The place would you anticipate finding a meadow crammed with native flowers and grasses, the place as soon as an expanse of garden grew? In a suburban entrance yard, because the short-back-and-sides neighbors give the gardener’s tousled imaginative and prescient the stink eye? On the summer time dwelling of weekend warriors who’ve newfound respect for the perils of mugwort? Or in an city cemetery that doubles as a laboratory for biodiversity? Inexperienced-Wooden Cemetery in Brooklyn, New York, is dwelling to an experimental wildflower meadow, seeded in October of 2022, and a part of the cemetery’s City Grasslands initiative.
This summer time, from June via July, I visited the meadow over the course of six weeks, watched its palette evolve, realized in regards to the causes for the transition from garden to wildflowers, and among the challenges distinctive to this uncommon website.
Set on a ridge in South Brooklyn, with views of New York Harbor, Inexperienced-Wooden isn’t any peculiar cemetery. The inexperienced area is a haven not just for the lifeless however for the dwelling: for birds and the birders who watch them, for a monk parakeet colony, for honey bees in hives, for native pollinators, for artists in residence, for researchers, and for the area people, who discover respite from city life among the many towering timber of this nationally accredited arboretum and historic landmark.

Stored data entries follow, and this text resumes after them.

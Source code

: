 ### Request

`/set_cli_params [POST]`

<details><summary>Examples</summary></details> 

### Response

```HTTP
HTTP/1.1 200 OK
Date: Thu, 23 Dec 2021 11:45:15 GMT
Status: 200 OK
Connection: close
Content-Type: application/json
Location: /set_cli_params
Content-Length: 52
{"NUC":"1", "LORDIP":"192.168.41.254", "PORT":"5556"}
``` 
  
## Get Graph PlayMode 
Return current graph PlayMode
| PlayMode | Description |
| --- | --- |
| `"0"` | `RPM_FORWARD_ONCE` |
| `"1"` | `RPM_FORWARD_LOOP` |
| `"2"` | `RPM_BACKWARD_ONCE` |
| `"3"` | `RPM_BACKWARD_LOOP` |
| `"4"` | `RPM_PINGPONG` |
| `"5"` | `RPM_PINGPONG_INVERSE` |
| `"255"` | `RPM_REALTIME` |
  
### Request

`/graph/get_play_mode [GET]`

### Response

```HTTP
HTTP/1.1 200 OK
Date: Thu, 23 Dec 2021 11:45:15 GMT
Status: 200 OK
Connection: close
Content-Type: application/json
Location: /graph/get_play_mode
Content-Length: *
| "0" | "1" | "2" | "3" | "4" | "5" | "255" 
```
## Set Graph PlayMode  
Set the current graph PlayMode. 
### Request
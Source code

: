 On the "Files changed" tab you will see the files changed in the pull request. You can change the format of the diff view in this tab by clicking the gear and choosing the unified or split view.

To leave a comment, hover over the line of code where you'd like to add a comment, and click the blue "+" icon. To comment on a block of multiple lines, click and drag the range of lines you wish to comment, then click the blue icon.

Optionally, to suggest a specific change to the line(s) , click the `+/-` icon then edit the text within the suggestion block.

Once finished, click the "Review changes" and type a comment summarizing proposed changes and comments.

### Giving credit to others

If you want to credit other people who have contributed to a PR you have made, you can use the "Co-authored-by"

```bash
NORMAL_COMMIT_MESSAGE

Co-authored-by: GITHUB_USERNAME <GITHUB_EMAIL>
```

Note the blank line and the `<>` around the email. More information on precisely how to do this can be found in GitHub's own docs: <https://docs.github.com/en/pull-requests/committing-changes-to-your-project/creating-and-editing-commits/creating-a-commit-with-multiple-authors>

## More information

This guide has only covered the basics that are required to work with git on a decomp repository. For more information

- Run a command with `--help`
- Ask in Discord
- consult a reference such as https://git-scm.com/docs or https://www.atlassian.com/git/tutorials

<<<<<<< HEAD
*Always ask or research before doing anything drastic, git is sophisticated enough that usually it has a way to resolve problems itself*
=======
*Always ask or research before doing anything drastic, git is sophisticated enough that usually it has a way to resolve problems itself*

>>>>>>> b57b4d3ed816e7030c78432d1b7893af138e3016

Stippled with weathered marble and brownstone headstones, the 1.2-acre wildflower meadow is one among 4 re-wilded areas in near 30 acres of public heaps on the cemetery’s historic perimeters. “These heaps have been among the first areas to be developed as an reasonably priced internment possibility when Inexperienced-Wooden was established in 1838,” mentioned Sara Evans, the Director of Residing Collections and Curator at Inexperienced-Wooden. In distinction to the big opulent household heaps, she defined, “the general public heaps are dense with small graves characteristically marked with modest headstones primarily fabricated from extra delicate stone.”
Collectively, they’re now the location of the continuing challenge to transition from high-maintenance turf that requires noisy and carbon-unfriendly mowing (which additionally dangers damaging these modest headstones), “to resilient native species extra tolerant of drought, an rising characteristic because the planet warms and the local weather adjustments,” she mentioned.

Every of the six sections within the experimental meadow is seeded with a distinct mixture of native grass and wildflower species “that additionally differ in species-richness (low-to-medium-to-high range),” mentioned Sara. The aim is to check and see what communities evolve, particularly by way of mowing stresses. Paths are mown to permit entry for guests and researchers, and every wildflower block is given no less than one annual mow with a weedwacker or hedge trimmer, “minimize very excessive, at eight to 10 inches, to go away materials for nesting pollinator habitat and seed heads to ascertain a seedbank,” she mentioned.

To organize the location previous to sowing, the prevailing garden grasses have been handled with herbicide. Sara defined that such a big space, “with lots of headstones,” can’t be solarized. (This system includes putting expanses of plastic sheeting over undesirable vegetation to warmth the soil beneath, spurring the germination of seeds, and their subsequent demise. With established crops it may well take a really very long time.) Regardless of the remedy, some resilient invasive and naturalized crops persist: Mugwort, in addition to bermuda, foxtail, candy vernal, and brome grasses stay a perennial problem.